Switched to using tempfile per your suggestion.

While I am OK with the switch, I don't quite understand why tempfile is preferred:

  1. If, as you said, users can actually set the temp directory to something else, then /tmp is not a hard-coded path, but can be set to point to anywhere by user.
  2. Based on my testing , tempfile also creates files and directories under /tmp, the same as the previous scheme.
  3. tempfile will delete the files upon exiting the context. Would this make debugging harder?

Could you please share your thoughts on these issues?

Copy link
Collaborator

Choose a reason for hiding this comment

The reason will be displayed to describe this comment to others. Learn more.

If, as you said, users can actually set the temp directory to something else, then /tmp is not a hard-coded path, but can be set to point to anywhere by user.

Yes, see https://www.baeldung.com/linux/change-tmp-directory-path

Based on my testing , tempfile also creates files and directories under /tmp, the same as the previous scheme.

Not quite sure about the question.

tempfile will delete the files upon exiting the context.

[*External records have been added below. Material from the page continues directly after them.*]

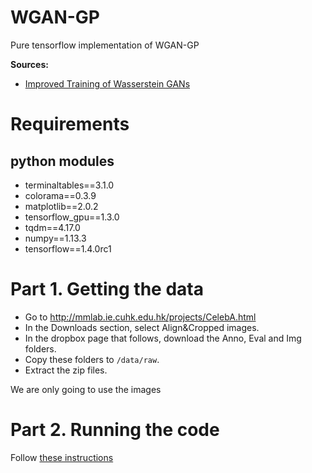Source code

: # WGAN-GP

Pure tensorflow implementation of WGAN-GP

**Sources:**

- [Improved Training of Wasserstein GANs](https://arxiv.org/abs/1704.00028)

# Requirements

## python modules

- terminaltables==3.1.0
- colorama==0.3.9
- matplotlib==2.0.2
- tensorflow_gpu==1.3.0
- tqdm==4.17.0
- numpy==1.13.3
- tensorflow==1.4.0rc1

# Part 1. Getting the data

- Go to http://mmlab.ie.cuhk.edu.hk/projects/CelebA.html
- In the Downloads section, select Align&Cropped images.
- In the dropbox page that follows, download the Anno, Eval and Img folders.
- Copy these folders to `/data/raw`.
- Extract the zip files.

We are only going to use the images

# Part 2. Running the code

Follow [these instructions](https://github.com/tdeboissiere/DeepLearningImplementations/tree/master/WGAN-GP/src/model)

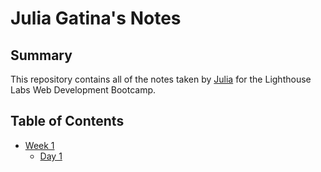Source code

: # Julia Gatina's Notes

## Summary

This repository contains all of the notes taken by [Julia](https://github.com/julia-gatina) for the Lighthouse Labs Web Development Bootcamp.

## Table of Contents

* [Week 1](Week_1)
  * [Day 1](Day_1)
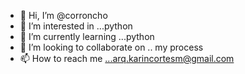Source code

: - 👋 Hi, I’m @corroncho
- 👀 I’m interested in ...python
- 🌱 I’m currently learning ...python
- 💞️ I’m looking to collaborate on .. my process
- 📫 How to reach me ...arq.karincortesm@gmail.com

<!---
corroncho/corroncho is a ✨ special ✨ repository because its `README.md` (this file) appears on your GitHub profile.
You can click the Preview link to take a look at your changes.
--->
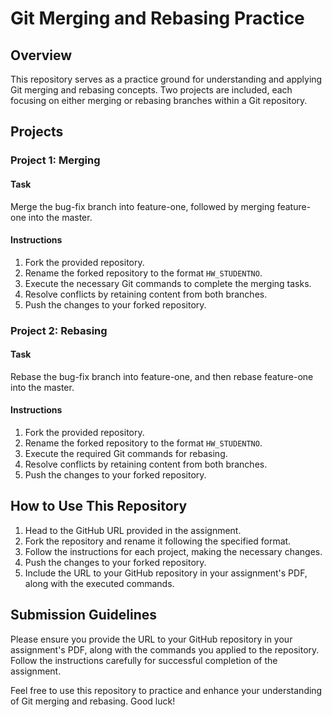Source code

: # Git Merging and Rebasing Practice

## Overview
This repository serves as a practice ground for understanding and applying Git merging and rebasing concepts. Two projects are included, each focusing on either merging or rebasing branches within a Git repository.

## Projects

### Project 1: Merging

#### Task
Merge the bug-fix branch into feature-one, followed by merging feature-one into the master.

#### Instructions
1. Fork the provided repository.
2. Rename the forked repository to the format `HW_STUDENTNO`.
3. Execute the necessary Git commands to complete the merging tasks.
4. Resolve conflicts by retaining content from both branches.
5. Push the changes to your forked repository.

### Project 2: Rebasing

#### Task
Rebase the bug-fix branch into feature-one, and then rebase feature-one into the master.

#### Instructions
1. Fork the provided repository.
2. Rename the forked repository to the format `HW_STUDENTNO`.
3. Execute the required Git commands for rebasing.
4. Resolve conflicts by retaining content from both branches.
5. Push the changes to your forked repository.

## How to Use This Repository

1. Head to the GitHub URL provided in the assignment.
2. Fork the repository and rename it following the specified format.
3. Follow the instructions for each project, making the necessary changes.
4. Push the changes to your forked repository.
5. Include the URL to your GitHub repository in your assignment's PDF, along with the executed commands.

## Submission Guidelines

Please ensure you provide the URL to your GitHub repository in your assignment's PDF, along with the commands you applied to the repository. Follow the instructions carefully for successful completion of the assignment.

Feel free to use this repository to practice and enhance your understanding of Git merging and rebasing. Good luck!

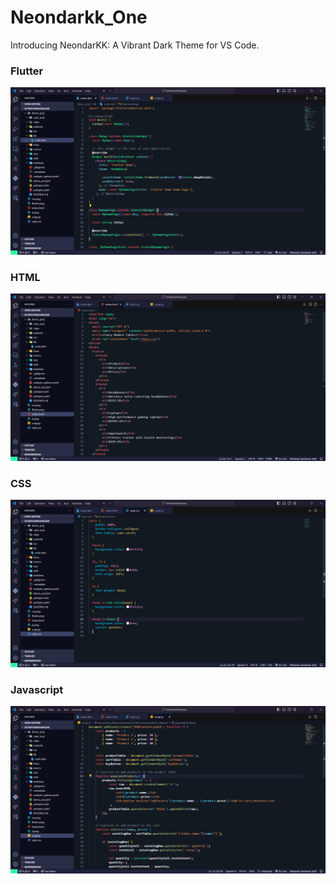 # Neondarkk_One

Introducing NeondarKK: A Vibrant Dark Theme for VS Code.
<br>

### Flutter
![Dark theme](assets/flutter.png)
<!-- <p align="center">
  <img alt="preview" src="https://github.com/jack23332/NeonDarKK_One/raw/main/assets/flutter.png" >
</p> -->

### HTML
![Dark theme](assets/html.png)
<!-- <p align="center">
  <img alt="preview" src="https://github.com/jack23332/NeonDarKK_One/raw/main/assets/html.png" >
</p> -->

### CSS
![Dark theme](assets/css.png)
<!-- <p align="center">
  <img alt="preview" src="https://github.com/jack23332/NeonDarKK_One/raw/main/assets/css.png" >
</p> -->

### Javascript
![Dark theme](assets/js.png)
<!-- <p align="center">
  <img alt="preview" src="https://github.com/jack23332/NeonDarKK_One/raw/main/assets/js.png" >
</p> -->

Would this make debugging harder?

There is argument for this

class tempfile.TemporaryDirectory(suffix=None, prefix=None, dir=None, ignore_cleanup_errors=False, *, delete=True)
The delete parameter can be used to disable cleanup of the directory tree upon exiting the context. While it may seem unusual for a context manager to disable the action taken when exiting the context, it can be useful during debugging or when you need your cleanup behavior to be conditional based on other logic.

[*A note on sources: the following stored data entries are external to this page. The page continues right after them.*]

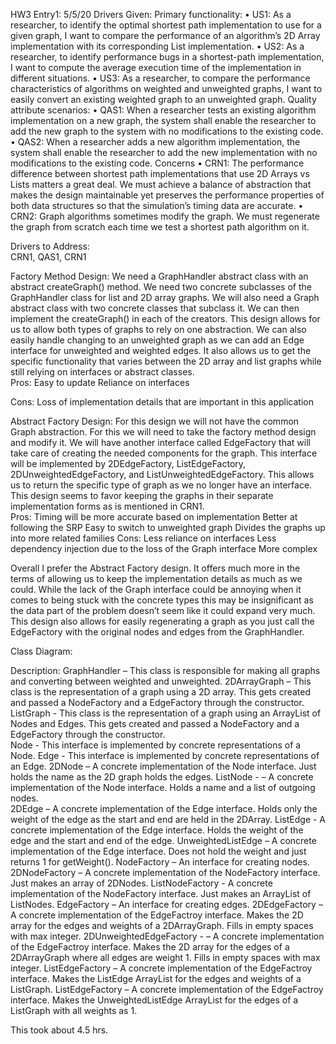 HW3
Entry1: 5/5/20
Drivers Given:
Primary functionality:
 • US1: As a researcher, to identify the optimal shortest path implementation to use for a given graph, I want to compare the performance of an algorithm’s 2D Array implementation with its corresponding List implementation. 
• US2: As a researcher, to identify performance bugs in a shortest-path implementation, I want to compute the average execution time of the implementation in different situations. 
• US3: As a researcher, to compare the performance characteristics of algorithms on weighted and unweighted graphs, I want to easily convert an existing weighted graph to an unweighted graph. 
Quality attribute scenarios:
• QAS1: When a researcher tests an existing algorithm implementation on a new graph, the system shall enable the researcher to add the new graph to the system with no modifications to the existing code. 
• QAS2: When a researcher adds a new algorithm implementation, the system shall enable the researcher to add the new implementation with no modifications to the existing code. 
Concerns 
• CRN1: The performance difference between shortest path implementations that use 2D Arrays vs Lists matters a great deal. We must achieve a balance of abstraction that makes the design maintainable yet preserves the performance properties of both data structures so that the simulation’s timing data are accurate. 
• CRN2: Graph algorithms sometimes modify the graph. We must regenerate the graph from scratch each time we test a shortest path algorithm on it.

Drivers to Address:  
CRN1, QAS1, CRN1

Factory Method Design:
We need a GraphHandler abstract class with an abstract createGraph() method.  We need two concrete subclasses  of the GraphHandler class for list and 2D array graphs.  We will also need a Graph abstract class with two concrete classes that subclass it.  We can then implement the createGraph() in each of the creators.  This design allows for us to allow both types of graphs to rely on one abstraction.  We can also easily handle changing to an unweighted graph as we can add an Edge interface for unweighted and weighted edges.  It also allows us to get the specific functionality that varies between the 2D array and list graphs while still relying on interfaces or abstract classes.  
Pros:
Easy to update
Reliance on interfaces 

Cons:
Loss of implementation details that are important in this application

Abstract Factory Design:
For this design we will not have the common Graph abstraction.  For this we will need to take the factory method design and modify it.  We will have another interface called EdgeFactory that will take care of creating the needed components for the graph.  This interface will be implemented by 2DEdgeFactory, ListEdgeFactory, 2DUnweightedEdgeFactory, and ListUnweightedEdgeFactory.  This allows us to return the specific type of graph as we no longer have an interface.  This design seems to favor keeping the graphs in their separate implementation forms as is mentioned in CRN1.  
Pros:
Timing will be more accurate based on implementation 
Better at following the SRP
Easy to switch to unweighted graph
Divides the graphs up into more related families
Cons:
Less reliance on interfaces
Less dependency injection due to the loss of the Graph interface 
More complex


Overall I prefer the Abstract Factory design.  It offers much more in the terms of allowing us to keep the implementation details as much as we could.  While the lack of the Graph interface could be annoying when it comes to being stuck with the concrete types this may be insignificant as the data part of the problem doesn’t seem like it could expand very much.  This design also allows for easily regenerating a graph as you just call the EdgeFactory with the original nodes and edges from the GraphHandler.  

Class Diagram:

Description:
GraphHandler – This class is responsible for making all graphs and converting between weighted and unweighted.
2DArrayGraph – This class is the representation of a graph using a 2D array.  This gets created and passed a NodeFactory and a EdgeFactory through the constructor.  
ListGraph - This class is the representation of a graph using an ArrayList of Nodes and Edges.  This gets created and passed a NodeFactory and a EdgeFactory through the constructor.  
Node - This interface is implemented by concrete representations of a Node. 
Edge - This interface is implemented by concrete representations of an Edge. 
2DNode – A concrete implementation of the Node interface.  Just holds the name as the 2D graph holds the edges.
ListNode - – A concrete implementation of the Node interface.  Holds a name and a list of outgoing nodes.  
2DEdge – A concrete implementation of the Edge interface.  Holds only the weight of the edge as the start and end are held in the 2DArray.
ListEdge - A concrete implementation of the Edge interface.  Holds the weight of the edge and the start and end of the edge.
UnweightedListEdge – A concrete implementation of the Edge interface.  Does not hold the weight and just returns 1 for getWeight().
NodeFactory – An interface for creating nodes.
2DNodeFactory – A concrete implementation of the NodeFactory interface.  Just makes an array of 2DNodes.
ListNodeFactory - A concrete implementation of the NodeFactory interface.  Just makes an ArrayList of ListNodes.
EdgeFactory – An interface for creating edges.
2DEdgeFactory – A concrete implementation of the EdgeFactroy interface.  Makes the 2D array for the edges and weights of a 2DArrayGraph.  Fills in empty spaces with max integer.
2DUnweightedEdgeFactory - – A concrete implementation of the EdgeFactroy interface.  Makes the 2D array for the edges of a 2DArrayGraph where all edges are weight 1.  Fills in empty spaces with max integer.
ListEdgeFactory – A concrete implementation of the EdgeFactroy interface.  Makes the ListEdge ArrayList for the edges and weights of a ListGraph.
ListEdgeFactory – A concrete implementation of the EdgeFactroy interface.  Makes the UnweightedListEdge ArrayList for the edges of a ListGraph with all weights as 1.

This took about 4.5 hrs.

[¶](https://docs.python.org/3/library/tempfile.html#tempfile.TemporaryDirectory)

Copy link
Contributor Author

Choose a reason for hiding this comment

The reason will be displayed to describe this comment to others. Learn more.

To confirm, are you OK with using directory under /tmp for storing the files here?

Why tempfile is preferred over the previous scheme?

Copy link
Collaborator

Choose a reason for hiding this comment

The reason will be displayed to describe this comment to others. Learn more.

To confirm, are you OK with using directory under /tmp for storing the files here?

I prefer to have a subdir to store temporary files, for example, store tmp files in /tmp/sOmEUuid/ actually, won't this be the same with previouse code? previously, tmp_archive_name is a uuid and it is the subdir name in /tmp. tempfile.TemporaryDirectory() does the same thing.

Why tempfile is preferred over the previous scheme?

  • it handles all platforms temp directory
  • it handles customized TMPDIR

Copy link
Contributor Author

Choose a reason for hiding this comment

The reason will be displayed to describe this comment to others. Learn more.

I see. The previous code stores temp files in file named /tmp/tar_<uuid>. I think it's similar to what tempfile does without setting something like TMPDIR.

BTW, I think all files handled in this module are temp files and can be deleted at the end of the function:

  • For _from_files(), the data will eventually be parsed from files and written to tables in databases;
  • For _install_packages(), the packages will eventually be installed to a Python environment.

Copy link
Contributor Author

Choose a reason for hiding this comment

The reason will be displayed to describe this comment to others. Learn more.

From the doc https://docs.python.org/3/library/tempfile.html#tempfile.TemporaryDirectory:

Changed in version 3.12: Added the delete parameter.

We will need to use GD to "pin" the temp directory to make it available to multiple UDFs.

)
assert len(list(extracted)) == 1
server_dir = (
pathlib.Path("/")
Copy link
Collaborator

Choose a reason for hiding this comment

The reason will be displayed to describe this comment to others. Learn more.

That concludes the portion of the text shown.